When appropriate, a code from category V12.54, Personal history of other diseases of circulatory system may be used when a patient has a prior CVA but has no residual conditions.
Take the following quiz to test your knowledge of coding residual and late effects of CVA.
1. A patient is admitted through the ED with a diagnosis of CVA. CT scan of the brain showed a thombotic infarction of the brain. The patient has a history of hypertension and is continued on meds. The patient experienced residuals of hemiplegia and aphasia but they were not present at the time of discharge. Which of the following is the correct code assignment?
a. 436, 401.9
b. 434.01, 401.9
c. 434.00, 401.9
d. 434.01, 342.90, 784.3, 401.9
2. A patient is admitted to the hospital after being found unresponsive at home. The physician documents CVA as the final diagnosis. The patient is transferred to a skilled nursing facility for intensive physical therapy rehabilitation for hemiplegia and aphasia. What would be the correct code assignment for the patient's stay at the skilled nursing facility?
a. 434.91, 784.3, 342.90
b. V57.89, 438.11, 438.20
c. V57.89, 434.91, 784.3, 342.90
d. 438.11, 438.20
This month's column has been prepared by Cheryl D'Amato, RHIT, CCS, director of HIM, hospital solutions, and Melinda Stegman, MBA, CCS, clinical technical editor, Ingenix.
1. d. 434.01 is assigned as the principal diagnosis because a cerebral thrombosis is documented. The fifth digit of 1 is assigned to show the infarction. The hypertension code, 401.9, should also be assigned because the patient is on medication for the condition. Codes for the hemiplegia and aphasia are also assigned to identify neurological deficits treated during the hospital stay even though they resolved prior to discharge. Note that this is a change from previous coding guidelines.

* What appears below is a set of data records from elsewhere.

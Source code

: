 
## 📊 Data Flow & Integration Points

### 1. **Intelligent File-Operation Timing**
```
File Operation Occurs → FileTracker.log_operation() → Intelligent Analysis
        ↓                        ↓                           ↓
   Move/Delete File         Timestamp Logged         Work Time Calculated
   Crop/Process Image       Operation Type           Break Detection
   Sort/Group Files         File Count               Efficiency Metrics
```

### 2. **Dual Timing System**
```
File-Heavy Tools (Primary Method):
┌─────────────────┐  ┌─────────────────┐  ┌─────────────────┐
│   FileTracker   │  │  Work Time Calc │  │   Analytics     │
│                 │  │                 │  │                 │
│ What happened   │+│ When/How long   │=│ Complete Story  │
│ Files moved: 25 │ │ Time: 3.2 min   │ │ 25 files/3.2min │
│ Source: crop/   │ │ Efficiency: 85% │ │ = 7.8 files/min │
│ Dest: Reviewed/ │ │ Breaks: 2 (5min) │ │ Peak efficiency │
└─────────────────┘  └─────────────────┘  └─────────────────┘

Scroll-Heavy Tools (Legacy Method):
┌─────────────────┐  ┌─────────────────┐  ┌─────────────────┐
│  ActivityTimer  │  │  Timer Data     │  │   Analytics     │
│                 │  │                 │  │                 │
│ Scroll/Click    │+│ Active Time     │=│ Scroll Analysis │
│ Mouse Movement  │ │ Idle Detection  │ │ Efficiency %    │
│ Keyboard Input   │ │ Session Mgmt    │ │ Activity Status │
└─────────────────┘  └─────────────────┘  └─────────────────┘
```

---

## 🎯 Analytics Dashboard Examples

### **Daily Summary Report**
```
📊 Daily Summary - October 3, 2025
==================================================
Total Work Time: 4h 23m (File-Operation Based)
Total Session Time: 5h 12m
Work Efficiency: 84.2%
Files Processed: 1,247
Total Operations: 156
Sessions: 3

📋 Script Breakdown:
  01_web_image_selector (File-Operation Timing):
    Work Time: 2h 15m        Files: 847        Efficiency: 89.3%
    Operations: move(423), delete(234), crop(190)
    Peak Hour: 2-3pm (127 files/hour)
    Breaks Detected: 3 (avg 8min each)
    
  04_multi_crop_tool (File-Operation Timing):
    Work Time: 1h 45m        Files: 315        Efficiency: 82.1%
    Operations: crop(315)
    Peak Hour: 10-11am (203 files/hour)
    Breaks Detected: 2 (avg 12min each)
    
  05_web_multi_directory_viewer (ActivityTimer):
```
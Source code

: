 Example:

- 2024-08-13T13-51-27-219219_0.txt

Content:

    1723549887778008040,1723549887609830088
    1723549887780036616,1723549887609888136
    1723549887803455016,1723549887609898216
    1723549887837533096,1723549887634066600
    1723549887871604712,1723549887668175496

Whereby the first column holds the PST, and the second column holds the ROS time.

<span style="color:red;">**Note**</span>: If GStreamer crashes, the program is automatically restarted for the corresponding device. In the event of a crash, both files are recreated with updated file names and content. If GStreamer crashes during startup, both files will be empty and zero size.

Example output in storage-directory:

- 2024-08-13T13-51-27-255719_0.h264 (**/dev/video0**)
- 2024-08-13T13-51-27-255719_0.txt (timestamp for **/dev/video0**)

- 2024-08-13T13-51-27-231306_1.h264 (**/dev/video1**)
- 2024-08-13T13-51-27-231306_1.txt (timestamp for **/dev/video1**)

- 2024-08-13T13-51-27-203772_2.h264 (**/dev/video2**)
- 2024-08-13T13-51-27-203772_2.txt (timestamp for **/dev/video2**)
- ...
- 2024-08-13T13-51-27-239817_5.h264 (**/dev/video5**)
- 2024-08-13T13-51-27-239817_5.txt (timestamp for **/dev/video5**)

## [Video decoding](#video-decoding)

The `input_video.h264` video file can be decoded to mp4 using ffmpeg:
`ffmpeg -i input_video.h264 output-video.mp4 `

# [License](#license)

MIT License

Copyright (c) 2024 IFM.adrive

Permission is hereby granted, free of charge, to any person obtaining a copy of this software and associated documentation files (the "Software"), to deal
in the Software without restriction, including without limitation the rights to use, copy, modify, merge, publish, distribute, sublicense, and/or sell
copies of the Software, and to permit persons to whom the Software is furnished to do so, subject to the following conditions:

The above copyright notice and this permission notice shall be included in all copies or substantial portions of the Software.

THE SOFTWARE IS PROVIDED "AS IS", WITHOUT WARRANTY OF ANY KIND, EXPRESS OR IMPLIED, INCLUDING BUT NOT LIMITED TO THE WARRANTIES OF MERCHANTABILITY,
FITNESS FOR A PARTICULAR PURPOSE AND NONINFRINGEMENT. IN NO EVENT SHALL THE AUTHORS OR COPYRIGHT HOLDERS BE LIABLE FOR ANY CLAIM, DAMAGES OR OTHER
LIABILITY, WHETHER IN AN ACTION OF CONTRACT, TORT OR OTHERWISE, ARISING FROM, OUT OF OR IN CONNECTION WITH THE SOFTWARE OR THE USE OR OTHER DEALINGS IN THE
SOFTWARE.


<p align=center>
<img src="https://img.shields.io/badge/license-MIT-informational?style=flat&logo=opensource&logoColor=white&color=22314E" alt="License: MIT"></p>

2. b. Assign code V57.89, Care involving other rehabilitation procedures, as the principal diagnosis to identify the multiple physical therapies provided to the patient. Codes 438.11, Late effect of cerebrovascular disease, speech and language deficits, aphasia and 438.20, Late effects of cerebrovascular disease, hemiplegia affecting unspecified side, are assigned as additional diagnoses to completely describe the patients condition.